| WORK ORDER |
Please reproduce the records, omitting nothing and changing nothing.

| THE DATA |
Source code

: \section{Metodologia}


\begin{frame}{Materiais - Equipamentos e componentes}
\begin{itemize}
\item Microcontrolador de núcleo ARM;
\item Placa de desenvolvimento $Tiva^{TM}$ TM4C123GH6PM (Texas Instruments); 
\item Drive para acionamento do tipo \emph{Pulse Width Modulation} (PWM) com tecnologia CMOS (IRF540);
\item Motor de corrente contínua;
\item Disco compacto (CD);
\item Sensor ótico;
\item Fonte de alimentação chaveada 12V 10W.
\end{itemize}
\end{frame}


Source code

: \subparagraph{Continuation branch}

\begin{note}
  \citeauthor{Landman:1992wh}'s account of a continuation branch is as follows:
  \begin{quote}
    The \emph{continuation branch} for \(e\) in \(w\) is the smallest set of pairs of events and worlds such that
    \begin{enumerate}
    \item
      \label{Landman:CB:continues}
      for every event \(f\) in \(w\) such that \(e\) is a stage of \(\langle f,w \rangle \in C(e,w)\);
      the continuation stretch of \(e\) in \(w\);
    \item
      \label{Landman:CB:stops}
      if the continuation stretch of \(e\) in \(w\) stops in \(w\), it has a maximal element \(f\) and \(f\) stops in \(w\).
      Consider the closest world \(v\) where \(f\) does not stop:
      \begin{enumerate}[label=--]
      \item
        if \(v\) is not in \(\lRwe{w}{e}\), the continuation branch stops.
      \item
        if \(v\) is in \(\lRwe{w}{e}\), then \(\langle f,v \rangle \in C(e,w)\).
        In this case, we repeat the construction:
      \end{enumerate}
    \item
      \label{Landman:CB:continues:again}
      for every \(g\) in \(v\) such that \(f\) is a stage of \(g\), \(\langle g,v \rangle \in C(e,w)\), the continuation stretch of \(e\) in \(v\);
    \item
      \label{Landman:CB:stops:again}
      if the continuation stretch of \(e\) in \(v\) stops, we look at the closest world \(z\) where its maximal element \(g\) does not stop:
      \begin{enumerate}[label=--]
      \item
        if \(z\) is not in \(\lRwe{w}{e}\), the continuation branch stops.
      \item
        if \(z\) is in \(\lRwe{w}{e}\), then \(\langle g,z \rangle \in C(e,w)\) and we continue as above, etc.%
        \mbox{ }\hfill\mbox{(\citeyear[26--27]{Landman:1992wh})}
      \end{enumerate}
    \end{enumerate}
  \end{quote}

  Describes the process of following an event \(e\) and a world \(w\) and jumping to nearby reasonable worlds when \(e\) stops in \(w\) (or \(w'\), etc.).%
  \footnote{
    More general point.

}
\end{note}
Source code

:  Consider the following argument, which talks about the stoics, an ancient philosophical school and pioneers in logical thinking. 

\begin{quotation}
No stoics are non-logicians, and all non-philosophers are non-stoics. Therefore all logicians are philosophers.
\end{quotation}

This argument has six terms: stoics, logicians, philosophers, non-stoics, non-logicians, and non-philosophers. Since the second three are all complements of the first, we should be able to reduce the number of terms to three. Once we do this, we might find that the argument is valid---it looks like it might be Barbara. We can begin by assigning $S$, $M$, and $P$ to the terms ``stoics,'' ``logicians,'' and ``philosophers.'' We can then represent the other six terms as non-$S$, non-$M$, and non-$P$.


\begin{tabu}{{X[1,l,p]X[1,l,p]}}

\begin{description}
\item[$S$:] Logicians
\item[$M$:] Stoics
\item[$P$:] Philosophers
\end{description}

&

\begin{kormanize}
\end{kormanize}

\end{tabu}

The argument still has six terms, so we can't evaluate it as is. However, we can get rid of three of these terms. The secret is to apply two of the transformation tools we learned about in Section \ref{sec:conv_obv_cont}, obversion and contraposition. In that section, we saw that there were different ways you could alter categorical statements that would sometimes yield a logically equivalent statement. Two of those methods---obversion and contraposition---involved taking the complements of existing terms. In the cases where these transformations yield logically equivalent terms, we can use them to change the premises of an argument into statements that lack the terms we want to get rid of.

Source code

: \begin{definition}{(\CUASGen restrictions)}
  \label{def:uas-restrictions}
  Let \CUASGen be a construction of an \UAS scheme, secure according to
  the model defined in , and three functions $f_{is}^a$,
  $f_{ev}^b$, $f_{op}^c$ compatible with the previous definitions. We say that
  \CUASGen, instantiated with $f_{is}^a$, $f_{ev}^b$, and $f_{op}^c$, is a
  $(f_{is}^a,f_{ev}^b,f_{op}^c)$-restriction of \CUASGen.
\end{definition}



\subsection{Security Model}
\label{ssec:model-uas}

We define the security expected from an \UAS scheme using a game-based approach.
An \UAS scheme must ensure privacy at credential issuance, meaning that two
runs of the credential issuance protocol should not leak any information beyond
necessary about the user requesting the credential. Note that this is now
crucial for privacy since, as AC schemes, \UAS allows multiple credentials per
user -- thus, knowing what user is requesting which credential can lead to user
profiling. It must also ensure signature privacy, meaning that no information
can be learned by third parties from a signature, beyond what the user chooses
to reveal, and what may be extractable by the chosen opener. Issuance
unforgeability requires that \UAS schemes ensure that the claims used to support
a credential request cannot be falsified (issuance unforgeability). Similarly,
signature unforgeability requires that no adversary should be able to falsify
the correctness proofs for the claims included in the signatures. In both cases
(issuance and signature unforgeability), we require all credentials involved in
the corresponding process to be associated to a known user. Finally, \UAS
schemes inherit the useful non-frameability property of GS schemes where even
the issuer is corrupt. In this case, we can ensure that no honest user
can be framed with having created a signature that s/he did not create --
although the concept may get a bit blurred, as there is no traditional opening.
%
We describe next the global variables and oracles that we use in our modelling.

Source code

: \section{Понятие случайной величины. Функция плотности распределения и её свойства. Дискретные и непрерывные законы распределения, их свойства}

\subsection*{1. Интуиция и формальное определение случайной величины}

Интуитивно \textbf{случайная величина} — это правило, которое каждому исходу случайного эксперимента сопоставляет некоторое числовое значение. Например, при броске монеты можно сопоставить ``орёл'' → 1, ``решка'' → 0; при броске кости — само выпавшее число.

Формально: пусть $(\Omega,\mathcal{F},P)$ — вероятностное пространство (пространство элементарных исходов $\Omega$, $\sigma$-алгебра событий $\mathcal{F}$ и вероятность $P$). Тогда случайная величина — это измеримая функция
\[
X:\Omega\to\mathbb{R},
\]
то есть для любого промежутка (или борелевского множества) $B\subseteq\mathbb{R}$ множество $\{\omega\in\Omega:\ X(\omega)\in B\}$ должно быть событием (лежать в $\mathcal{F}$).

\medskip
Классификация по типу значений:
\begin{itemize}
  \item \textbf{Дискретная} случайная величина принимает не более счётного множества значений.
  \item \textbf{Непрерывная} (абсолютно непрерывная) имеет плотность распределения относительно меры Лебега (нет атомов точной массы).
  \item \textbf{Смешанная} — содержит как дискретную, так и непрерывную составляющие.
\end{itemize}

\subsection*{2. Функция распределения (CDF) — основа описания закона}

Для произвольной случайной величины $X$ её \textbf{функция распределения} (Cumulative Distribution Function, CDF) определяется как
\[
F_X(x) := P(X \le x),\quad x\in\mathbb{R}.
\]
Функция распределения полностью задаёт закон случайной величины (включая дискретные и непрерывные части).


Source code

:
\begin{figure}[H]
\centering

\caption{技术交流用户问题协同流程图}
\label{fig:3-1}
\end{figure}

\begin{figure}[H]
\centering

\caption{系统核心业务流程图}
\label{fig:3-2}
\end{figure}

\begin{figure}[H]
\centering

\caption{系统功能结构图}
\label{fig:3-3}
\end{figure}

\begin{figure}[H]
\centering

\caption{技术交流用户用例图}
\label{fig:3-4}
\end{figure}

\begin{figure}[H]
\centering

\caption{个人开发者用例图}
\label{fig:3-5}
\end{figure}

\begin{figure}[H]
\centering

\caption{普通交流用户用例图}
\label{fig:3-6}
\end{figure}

| RESULT FOR THIS EXERCISE |
Source code

: \section{Metodologia}


\begin{frame}{Materiais - Equipamentos e componentes}
\begin{itemize}
\item Microcontrolador de núcleo ARM;
\item Placa de desenvolvimento $Tiva^{TM}$ TM4C123GH6PM (Texas Instruments); 
\item Drive para acionamento do tipo \emph{Pulse Width Modulation} (PWM) com tecnologia CMOS (IRF540);
\item Motor de corrente contínua;
\item Disco compacto (CD);
\item Sensor ótico;
\item Fonte de alimentação chaveada 12V 10W.
\end{itemize}
\end{frame}


Source code

: \subparagraph{Continuation branch}

\begin{note}
  \citeauthor{Landman:1992wh}'s account of a continuation branch is as follows:
  \begin{quote}
    The \emph{continuation branch} for \(e\) in \(w\) is the smallest set of pairs of events and worlds such that
    \begin{enumerate}
    \item
      \label{Landman:CB:continues}
      for every event \(f\) in \(w\) such that \(e\) is a stage of \(\langle f,w \rangle \in C(e,w)\);
      the continuation stretch of \(e\) in \(w\);
    \item
      \label{Landman:CB:stops}
      if the continuation stretch of \(e\) in \(w\) stops in \(w\), it has a maximal element \(f\) and \(f\) stops in \(w\).
      Consider the closest world \(v\) where \(f\) does not stop:
      \begin{enumerate}[label=--]
      \item
        if \(v\) is not in \(\lRwe{w}{e}\), the continuation branch stops.
      \item
        if \(v\) is in \(\lRwe{w}{e}\), then \(\langle f,v \rangle \in C(e,w)\).
        In this case, we repeat the construction:
      \end{enumerate}
    \item
      \label{Landman:CB:continues:again}
      for every \(g\) in \(v\) such that \(f\) is a stage of \(g\), \(\langle g,v \rangle \in C(e,w)\), the continuation stretch of \(e\) in \(v\);
    \item
      \label{Landman:CB:stops:again}
      if the continuation stretch of \(e\) in \(v\) stops, we look at the closest world \(z\) where its maximal element \(g\) does not stop:
      \begin{enumerate}[label=--]
      \item
        if \(z\) is not in \(\lRwe{w}{e}\), the continuation branch stops.
      \item
        if \(z\) is in \(\lRwe{w}{e}\), then \(\langle g,z \rangle \in C(e,w)\) and we continue as above, etc.%
        \mbox{ }\hfill\mbox{(\citeyear[26--27]{Landman:1992wh})}
      \end{enumerate}
    \end{enumerate}
  \end{quote}

  Describes the process of following an event \(e\) and a world \(w\) and jumping to nearby reasonable worlds when \(e\) stops in \(w\) (or \(w'\), etc.).%
  \footnote{
    More general point.

}
\end{note}
Source code

:  Consider the following argument, which talks about the stoics, an ancient philosophical school and pioneers in logical thinking. 

\begin{quotation}
No stoics are non-logicians, and all non-philosophers are non-stoics. Therefore all logicians are philosophers.
\end{quotation}

This argument has six terms: stoics, logicians, philosophers, non-stoics, non-logicians, and non-philosophers. Since the second three are all complements of the first, we should be able to reduce the number of terms to three. Once we do this, we might find that the argument is valid---it looks like it might be Barbara. We can begin by assigning $S$, $M$, and $P$ to the terms ``stoics,'' ``logicians,'' and ``philosophers.'' We can then represent the other six terms as non-$S$, non-$M$, and non-$P$.


\begin{tabu}{{X[1,l,p]X[1,l,p]}}

\begin{description}
\item[$S$:] Logicians
\item[$M$:] Stoics
\item[$P$:] Philosophers
\end{description}

&

\begin{kormanize}
\end{kormanize}

\end{tabu}

The argument still has six terms, so we can't evaluate it as is. However, we can get rid of three of these terms. The secret is to apply two of the transformation tools we learned about in Section \ref{sec:conv_obv_cont}, obversion and contraposition. In that section, we saw that there were different ways you could alter categorical statements that would sometimes yield a logically equivalent statement. Two of those methods---obversion and contraposition---involved taking the complements of existing terms. In the cases where these transformations yield logically equivalent terms, we can use them to change the premises of an argument into statements that lack the terms we want to get rid of.

Source code

: \begin{definition}{(\CUASGen restrictions)}
  \label{def:uas-restrictions}
  Let \CUASGen be a construction of an \UAS scheme, secure according to
  the model defined in , and three functions $f_{is}^a$,
  $f_{ev}^b$, $f_{op}^c$ compatible with the previous definitions. We say that
  \CUASGen, instantiated with $f_{is}^a$, $f_{ev}^b$, and $f_{op}^c$, is a
  $(f_{is}^a,f_{ev}^b,f_{op}^c)$-restriction of \CUASGen.
\end{definition}



\subsection{Security Model}
\label{ssec:model-uas}

We define the security expected from an \UAS scheme using a game-based approach.
An \UAS scheme must ensure privacy at credential issuance, meaning that two
runs of the credential issuance protocol should not leak any information beyond
necessary about the user requesting the credential. Note that this is now
crucial for privacy since, as AC schemes, \UAS allows multiple credentials per
user -- thus, knowing what user is requesting which credential can lead to user
profiling. It must also ensure signature privacy, meaning that no information
can be learned by third parties from a signature, beyond what the user chooses
to reveal, and what may be extractable by the chosen opener. Issuance
unforgeability requires that \UAS schemes ensure that the claims used to support
a credential request cannot be falsified (issuance unforgeability). Similarly,
signature unforgeability requires that no adversary should be able to falsify
the correctness proofs for the claims included in the signatures. In both cases
(issuance and signature unforgeability), we require all credentials involved in
the corresponding process to be associated to a known user. Finally, \UAS
schemes inherit the useful non-frameability property of GS schemes where even
the issuer is corrupt. In this case, we can ensure that no honest user
can be framed with having created a signature that s/he did not create --
although the concept may get a bit blurred, as there is no traditional opening.
%
We describe next the global variables and oracles that we use in our modelling.

Source code

: \section{Понятие случайной величины. Функция плотности распределения и её свойства. Дискретные и непрерывные законы распределения, их свойства}

\subsection*{1. Интуиция и формальное определение случайной величины}

Интуитивно \textbf{случайная величина} — это правило, которое каждому исходу случайного эксперимента сопоставляет некоторое числовое значение. Например, при броске монеты можно сопоставить ``орёл'' → 1, ``решка'' → 0; при броске кости — само выпавшее число.

Формально: пусть $(\Omega,\mathcal{F},P)$ — вероятностное пространство (пространство элементарных исходов $\Omega$, $\sigma$-алгебра событий $\mathcal{F}$ и вероятность $P$). Тогда случайная величина — это измеримая функция
\[
X:\Omega\to\mathbb{R},
\]
то есть для любого промежутка (или борелевского множества) $B\subseteq\mathbb{R}$ множество $\{\omega\in\Omega:\ X(\omega)\in B\}$ должно быть событием (лежать в $\mathcal{F}$).

\medskip
Классификация по типу значений:
\begin{itemize}
  \item \textbf{Дискретная} случайная величина принимает не более счётного множества значений.
  \item \textbf{Непрерывная} (абсолютно непрерывная) имеет плотность распределения относительно меры Лебега (нет атомов точной массы).
  \item \textbf{Смешанная} — содержит как дискретную, так и непрерывную составляющие.
\end{itemize}

\subsection*{2. Функция распределения (CDF) — основа описания закона}

Для произвольной случайной величины $X$ её \textbf{функция распределения} (Cumulative Distribution Function, CDF) определяется как
\[
F_X(x) := P(X \le x),\quad x\in\mathbb{R}.
\]
Функция распределения полностью задаёт закон случайной величины (включая дискретные и непрерывные части).


Source code

:
\begin{figure}[H]
\centering

\caption{技术交流用户问题协同流程图}
\label{fig:3-1}
\end{figure}

\begin{figure}[H]
\centering

\caption{系统核心业务流程图}
\label{fig:3-2}
\end{figure}

\begin{figure}[H]
\centering

\caption{系统功能结构图}
\label{fig:3-3}
\end{figure}

\begin{figure}[H]
\centering

\caption{技术交流用户用例图}
\label{fig:3-4}
\end{figure}

\begin{figure}[H]
\centering

\caption{个人开发者用例图}
\label{fig:3-5}
\end{figure}

\begin{figure}[H]
\centering

\caption{普通交流用户用例图}
\label{fig:3-6}
\end{figure}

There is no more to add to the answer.